Mel hesitated. “There’s nothing on the data coin about this, but I did a bit of checking as best I could. There is one possibility…”
She mentioned it to the Runner chief.
Reith popped a chunk of slarren in his mouth. He used his fingers rather than the provided chopsticks. He chewed and thought.
Nord Olssen was somewhere in Phoenix Landing, but he’d had the sense to go to ground. Maybe he knew what had happened to Sydachi of Nuachis and Molossa the Flesh-Merchant. Maybe he knew by now that the Runners were looking for him. Maybe he’d got Duros Curtis, Mel’s messenger-boy, and made him talk. Maybe somebody else had snatched Olssen and was using him to set a big nasty trap.
Maybe this had David Morningstar’s fingerprints all over it.

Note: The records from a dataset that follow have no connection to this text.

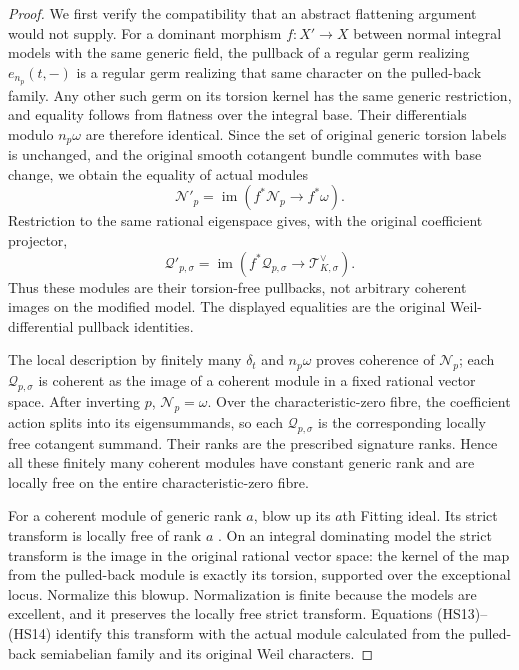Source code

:\begin{proof}
We first verify the compatibility that an abstract flattening
argument would not supply. For a dominant morphism $f:X'\to X$
between normal integral models with the same generic field,
the pullback of a regular germ realizing $e_{n_p}(t,-)$ is a
regular germ realizing that same character on the pulled-back
family. Any other such germ on its torsion kernel has the same
generic restriction, and equality follows from flatness over
the integral base. Their differentials modulo $n_p\omega$ are
therefore identical. Since the set of original generic torsion
labels is unchanged, and the original smooth cotangent bundle
commutes with base change, we obtain the equality of actual
modules
\[
 \mathcal N'_p
   =\operatorname{im}(f^*\mathcal N_p\longrightarrow f^*\omega).
 \tag{HS13}
\]
Restriction to the same rational eigenspace gives, with the
original coefficient projector,
\[
 \mathcal Q'_{p,\sigma}
   =\operatorname{im}(f^*\mathcal Q_{p,\sigma}
                      \longrightarrow\mathcal T_{K,\sigma}^{\vee}).
 \tag{HS14}
\]
Thus these modules are their torsion-free pullbacks, not arbitrary
coherent images on the modified model. The displayed equalities
are the original Weil-differential pullback identities.

The local description by finitely many $\delta_t$ and
$n_p\omega$ proves coherence of $\mathcal N_p$; each
$\mathcal Q_{p,\sigma}$ is coherent as the image of a coherent
module in a fixed rational vector space. After inverting $p$,
$\mathcal N_p=\omega$. Over the characteristic-zero fibre, the
coefficient action splits into its eigensummands, so each
$\mathcal Q_{p,\sigma}$ is the corresponding locally free
cotangent summand. Their ranks are the prescribed signature
ranks. Hence all these finitely many coherent modules have
constant generic rank and are locally free on the entire
characteristic-zero fibre.

For a coherent module of generic rank $a$, blow up its $a$th
Fitting ideal. Its strict transform is locally free of rank $a$
\cite[Lemma~31.36.3]{hodge-flattening}. On an integral dominating
model the strict transform is the image in the original rational
vector space: the kernel of the map from the pulled-back module
is exactly its torsion, supported over the exceptional locus.
Normalize this blowup. Normalization is finite because the models
are excellent, and it preserves the locally free strict transform.
Equations \textup{(HS13)--(HS14)} identify this transform with
the actual module calculated from the pulled-back semiabelian
family and its original Weil characters.


\end{proof}
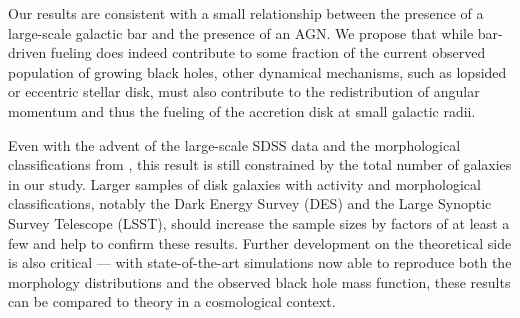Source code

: Our results are consistent with a small relationship between the presence of a large-scale galactic bar and the presence of an AGN. We propose that while bar-driven fueling does indeed contribute to some fraction of the current observed population of growing black holes, other dynamical mechanisms, such as lopsided or eccentric stellar disk, must also contribute to the redistribution of angular momentum and thus the fueling of the accretion disk at small galactic radii. 

Even with the advent of the large-scale SDSS data and the morphological classifications from \gztwo, this result is still constrained by the total number of galaxies in our study. Larger samples of disk galaxies with activity and morphological classifications, notably the Dark Energy Survey (DES) and the Large Synoptic Survey Telescope (LSST), should increase the sample sizes by factors of at least a few and help to confirm these results. Further development on the theoretical side is also critical --- with state-of-the-art simulations now able to reproduce both the morphology distributions and the observed black hole mass function, these results can be compared to theory in a cosmological context.


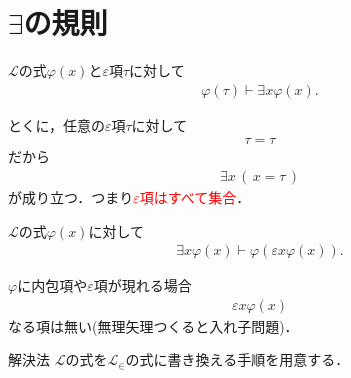 \section{$\exists$の規則}
	\begin{screen}
		\begin{logicalaxm}
			$\mathcal{L}$の式$\varphi(x)$と$\varepsilon$項$\tau$に対して
			\begin{align}
				\varphi(\tau) \vdash \exists x \varphi(x).
			\end{align}
		\end{logicalaxm}
	\end{screen}
	
	とくに，任意の$\varepsilon$項$\tau$に対して
	\begin{align}
		\tau = \tau
	\end{align}
	だから
	\begin{align}
		\exists x\, (\, x = \tau\, )
	\end{align}
	が成り立つ．つまり\textcolor{red}{$\varepsilon$項はすべて集合}．
	
\newpage
	\begin{screen}
		\begin{logicalaxm}
			$\mathcal{L}$の式$\varphi(x)$に対して
			\begin{align}
				\exists x \varphi(x) \vdash \varphi(\varepsilon x \varphi(x)).
			\end{align}
		\end{logicalaxm}
	\end{screen}
	
	$\varphi$に内包項や$\varepsilon$項が現れる場合
	\begin{align}
		\varepsilon x \varphi(x)
	\end{align}
	なる項は無い(無理矢理つくると入れ子問題)．
	
	
	\begin{itembox}[l]{解決法}
		$\mathcal{L}$の式を$\mathcal{L}_{\in}$の式に書き換える手順を用意する．
	\end{itembox}
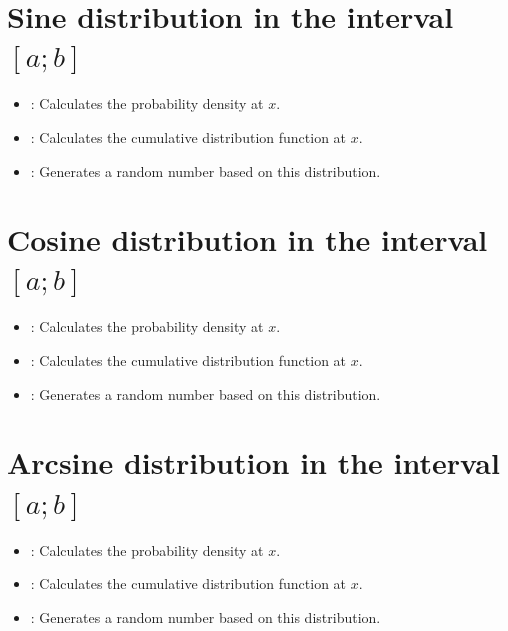 \section{Sine distribution in the interval \texorpdfstring{$[a;b]$}{[a;b]}}

\begin{itemize}

\item
{}:
Calculates the probability density at $x$.

\item
{}:
Calculates the cumulative distribution function at $x$.

\item
{}:
Generates a random number based on this distribution.

\end{itemize}



\section{Cosine distribution in the interval \texorpdfstring{$[a;b]$}{[a;b]}}

\begin{itemize}

\item
{}:
Calculates the probability density at $x$.

\item
{}:
Calculates the cumulative distribution function at $x$.

\item
{}:
Generates a random number based on this distribution.

\end{itemize}



\section{Arcsine distribution in the interval \texorpdfstring{$[a;b]$}{[a;b]}}

\begin{itemize}

\item
{}:
Calculates the probability density at $x$.

\item
{}:
Calculates the cumulative distribution function at $x$.

\item
{}:
Generates a random number based on this distribution.

\end{itemize}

“One other thing,” Mel added hesitantly.
“Yeah? What else?”
“When I arrived at Phoenix Landing off the Olympia caravan train… Just as I was hauling my gear off the mammoth, some guy came up to me. Well that happens a lot, me being gorgeous and this being Phoenix Landing, but this one called me by name – and profession. ‘Meleti of the Bards’ he said, ‘tell Aria to take her champion to the Hall of Tatters. Soon.’” The girl hesitated. “I wasn’t sure whether to mention this to you.”
Reith was puzzled by her reticence. Though young, the bard-girl was hardly lacking in confidence. “Why not tell me?”
Mel sipped her tea. “Well, to be honest, I… I can’t describe who spoke to me. Or exactly how it happened. I just know I was spoken to, given that message. The whole encounter was a bit unreal, disjointed… spooky.” She looked over to the Runner chief with troubled eyes. “The Hall of Tatters is just a legend, right? Like the Voice of God or the Midnight Court. Or guys who call you again the next day.”
“Thought so,” Reith admitted. “I’ll pass it on.”
Morningstar was a games player, but this didn’t sound like him. The Incantrus? Veil was a sentient construct of arcane lore patched from the minds and souls of a dozen of Lord Erebus’ wizards. Approaching a new-to-the-game little-known bard-girl on a minor intel mission didn’t seem like his kind of thing. Nor did this have the heavy boot-print of a First Man. A new faction? Reith sighed.
A pair of for-hire trappers entered the restaurant and started looking round. Reith popped another slarren ball and flexed his fingers. “Okay, Miss Manysongs. You done your part here, and you’ve done it well. Things are going to get rough from here on in. You need to get out of Phoenix Landing fast and keep going. I’m going to Mama Shore-Leave’s to have a word with Still-Eyed Stegris, and then I’m going to find what hole Nors Olssen is hiding in.”
“But I can help…” began the eager bard-girl.
“Not here. Not now. This is about to get heavy and you’re not ready yet. Maybe one day but not today. Hell is riding in to Phoenix Landing and it’s going to break loose on Olssen, Stegris, and anybody who’s behind ‘em.”
“Hell. Okay.”
“I mean it,” Reith warned. He checked his watch. “Probably tomorrow. Which means I only have tonight to do things my way, in the shadows, hard and dirty. Tomorrow things will probably start exploding.”
That would be when John Blackthorn arrived in Phoenix Landing.